In his half-century in the public glare, Kennedy was, above all, heir to a legacy — as well as a hero to liberals, a foil to conservatives, a legislator with few peers.
Alone of the Kennedy men of his generation, he lived to comb gray hair, as the Irish poet had it. It was a blessing and a curse, as he surely knew, and assured that his defeats and human foibles as well as many triumphs played out in public at greater length than his brothers ever experienced.
He was the only Kennedy brother to run for the White House and lose. His brother John was president when he was assassinated in 1963 a few days before Thanksgiving; Robert fell to a gunman in mid-campaign five years later. An older brother, Joseph Jr., was killed piloting a plane in World War II.
Runner-up in a two-man race for the Democratic nomination in 1980, this Kennedy closed out his failed candidacy with a speech that brought tears to the eyes of many in a packed Madison Square Garden.

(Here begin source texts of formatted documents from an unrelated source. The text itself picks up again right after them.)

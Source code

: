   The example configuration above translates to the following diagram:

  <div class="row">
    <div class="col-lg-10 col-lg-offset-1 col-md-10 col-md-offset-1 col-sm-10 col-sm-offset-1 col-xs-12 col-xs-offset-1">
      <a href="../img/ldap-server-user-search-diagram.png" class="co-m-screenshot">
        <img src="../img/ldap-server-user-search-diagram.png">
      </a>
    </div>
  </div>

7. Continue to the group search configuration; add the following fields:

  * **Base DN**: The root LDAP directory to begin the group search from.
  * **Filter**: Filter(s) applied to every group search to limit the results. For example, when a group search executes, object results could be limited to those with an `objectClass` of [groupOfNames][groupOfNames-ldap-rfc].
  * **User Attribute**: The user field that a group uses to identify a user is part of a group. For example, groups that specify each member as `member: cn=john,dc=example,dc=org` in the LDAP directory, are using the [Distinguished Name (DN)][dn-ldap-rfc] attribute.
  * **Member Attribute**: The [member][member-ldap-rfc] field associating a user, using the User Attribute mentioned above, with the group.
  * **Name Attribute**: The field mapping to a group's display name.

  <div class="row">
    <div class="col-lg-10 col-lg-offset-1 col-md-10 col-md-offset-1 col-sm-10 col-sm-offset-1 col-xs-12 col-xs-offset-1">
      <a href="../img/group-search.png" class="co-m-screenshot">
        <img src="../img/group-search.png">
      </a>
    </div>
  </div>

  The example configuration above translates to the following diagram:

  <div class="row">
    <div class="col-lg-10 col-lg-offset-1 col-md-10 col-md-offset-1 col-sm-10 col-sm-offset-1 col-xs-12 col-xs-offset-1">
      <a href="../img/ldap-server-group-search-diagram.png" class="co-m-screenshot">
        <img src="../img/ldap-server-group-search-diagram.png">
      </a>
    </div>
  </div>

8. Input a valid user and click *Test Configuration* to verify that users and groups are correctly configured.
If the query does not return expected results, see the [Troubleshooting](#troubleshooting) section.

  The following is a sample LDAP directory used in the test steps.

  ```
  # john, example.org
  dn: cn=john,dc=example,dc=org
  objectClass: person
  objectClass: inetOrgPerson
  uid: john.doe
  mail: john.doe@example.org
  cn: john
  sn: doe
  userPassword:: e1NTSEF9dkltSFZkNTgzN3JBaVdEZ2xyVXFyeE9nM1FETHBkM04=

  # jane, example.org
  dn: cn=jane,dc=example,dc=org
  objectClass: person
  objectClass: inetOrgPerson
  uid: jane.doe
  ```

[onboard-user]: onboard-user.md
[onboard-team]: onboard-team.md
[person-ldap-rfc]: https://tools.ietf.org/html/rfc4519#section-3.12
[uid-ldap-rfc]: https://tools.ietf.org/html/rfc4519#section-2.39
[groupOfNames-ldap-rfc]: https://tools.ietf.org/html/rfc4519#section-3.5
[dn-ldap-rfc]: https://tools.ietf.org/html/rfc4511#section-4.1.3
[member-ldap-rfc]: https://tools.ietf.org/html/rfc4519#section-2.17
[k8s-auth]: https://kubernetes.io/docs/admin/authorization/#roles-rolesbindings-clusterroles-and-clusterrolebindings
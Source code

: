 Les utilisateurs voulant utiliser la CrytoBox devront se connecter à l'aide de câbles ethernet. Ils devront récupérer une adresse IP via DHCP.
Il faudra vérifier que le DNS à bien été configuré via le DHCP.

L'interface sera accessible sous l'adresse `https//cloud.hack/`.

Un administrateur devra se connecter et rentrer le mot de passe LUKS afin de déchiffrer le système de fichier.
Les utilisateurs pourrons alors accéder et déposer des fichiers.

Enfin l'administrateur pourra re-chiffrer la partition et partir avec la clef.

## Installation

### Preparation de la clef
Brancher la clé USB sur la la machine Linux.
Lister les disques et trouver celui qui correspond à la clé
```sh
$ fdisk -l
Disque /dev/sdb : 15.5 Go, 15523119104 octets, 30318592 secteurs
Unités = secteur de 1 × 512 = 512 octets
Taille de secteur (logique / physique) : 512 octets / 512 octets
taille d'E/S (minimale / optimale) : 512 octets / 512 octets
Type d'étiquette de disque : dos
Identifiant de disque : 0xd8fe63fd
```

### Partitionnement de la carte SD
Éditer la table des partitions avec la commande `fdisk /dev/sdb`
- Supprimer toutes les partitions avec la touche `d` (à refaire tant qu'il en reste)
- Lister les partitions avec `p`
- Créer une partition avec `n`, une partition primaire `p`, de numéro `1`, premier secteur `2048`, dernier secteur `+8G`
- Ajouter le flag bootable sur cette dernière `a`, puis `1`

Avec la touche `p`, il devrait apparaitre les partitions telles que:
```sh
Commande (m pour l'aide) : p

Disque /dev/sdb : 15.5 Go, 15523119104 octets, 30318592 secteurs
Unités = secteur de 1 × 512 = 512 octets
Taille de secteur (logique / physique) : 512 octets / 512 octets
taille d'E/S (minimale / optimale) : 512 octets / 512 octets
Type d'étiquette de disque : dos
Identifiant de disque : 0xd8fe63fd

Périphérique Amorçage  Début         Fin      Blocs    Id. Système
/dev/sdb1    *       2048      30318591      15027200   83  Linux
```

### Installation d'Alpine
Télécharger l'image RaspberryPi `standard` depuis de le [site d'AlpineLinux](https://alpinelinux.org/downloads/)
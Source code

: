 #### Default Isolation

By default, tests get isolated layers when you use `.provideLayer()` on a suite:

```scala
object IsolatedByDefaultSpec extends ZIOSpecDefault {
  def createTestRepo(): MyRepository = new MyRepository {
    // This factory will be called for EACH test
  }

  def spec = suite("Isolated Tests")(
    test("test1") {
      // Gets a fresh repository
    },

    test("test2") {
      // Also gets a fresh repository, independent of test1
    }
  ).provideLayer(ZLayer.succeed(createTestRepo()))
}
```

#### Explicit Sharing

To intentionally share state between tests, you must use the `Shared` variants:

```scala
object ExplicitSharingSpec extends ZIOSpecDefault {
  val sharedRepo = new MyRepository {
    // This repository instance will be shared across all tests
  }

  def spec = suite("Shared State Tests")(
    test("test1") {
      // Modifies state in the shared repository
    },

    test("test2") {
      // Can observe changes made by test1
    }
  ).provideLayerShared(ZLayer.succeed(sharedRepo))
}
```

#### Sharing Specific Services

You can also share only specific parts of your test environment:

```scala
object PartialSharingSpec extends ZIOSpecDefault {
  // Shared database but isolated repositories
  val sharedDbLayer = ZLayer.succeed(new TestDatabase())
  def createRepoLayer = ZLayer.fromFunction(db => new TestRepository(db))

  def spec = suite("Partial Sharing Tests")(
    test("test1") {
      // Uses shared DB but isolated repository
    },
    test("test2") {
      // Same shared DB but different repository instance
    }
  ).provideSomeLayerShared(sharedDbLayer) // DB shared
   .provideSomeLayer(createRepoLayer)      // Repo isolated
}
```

"For me, a few hours ago, this campaign came to an end," he said. "For all those whose cares have been our concern, the work goes on, the cause endures, the hope still lives and the dream shall never die."
He was 48, older than any of his brothers at the time of their deaths. He lived nearly three more decades, before succumbing to a brain tumor late Tuesday at age 77.
That convention speech was a political summons, for sure. But to what?
Kennedy made plans to run for president again in 1984 before deciding against it. By 1988, his moment had passed and he knew it.
He turned his public energies toward his congressional career, now judged one of the most accomplished in the history of the Senate.
"I'm a Senate man and a leader of the institution," he said more than a year ago in an Associated Press interview. He left his imprint on every major piece of social legislation to pass Congress over a span of decades. Health care, immigration, civil rights, education and more. Republicans and Democrats alike lamented his absence as they struggled inconclusively in recent months with President Barack Obama's health care legislation.
He was in the front ranks of Democrats in 1987 who torpedoed one of President Ronald Reagan's Supreme Court nominees. "Robert Bork's America is a land in which women would be forced into back-alley abortions, blacks would sit at segregated lunch counters, rogue police could break down citizens' doors in midnight raids, children could not be taught about evolution," he said at the time.
It was a single sentence that catalogued many of the issues he — and Democrats — devoted their careers to over the second half of the 20th century.
A postscript: More than a decade later, President Clinton nominated a former Kennedy aide, Stephen Breyer, to the high court. He was confirmed easily.
There were humiliations along the way, drinking and womanizing, coupled with the triumphs that the Kennedy image-makers were always polishing. After the 1980 presidential campaign, Camelot took another hit when he divorced. He later remarried, happily.
In later years came grumbling from fellow Democrats that his political touch had failed him, and that he was too eager to strike a deal with President George W. Bush on education and Medicare.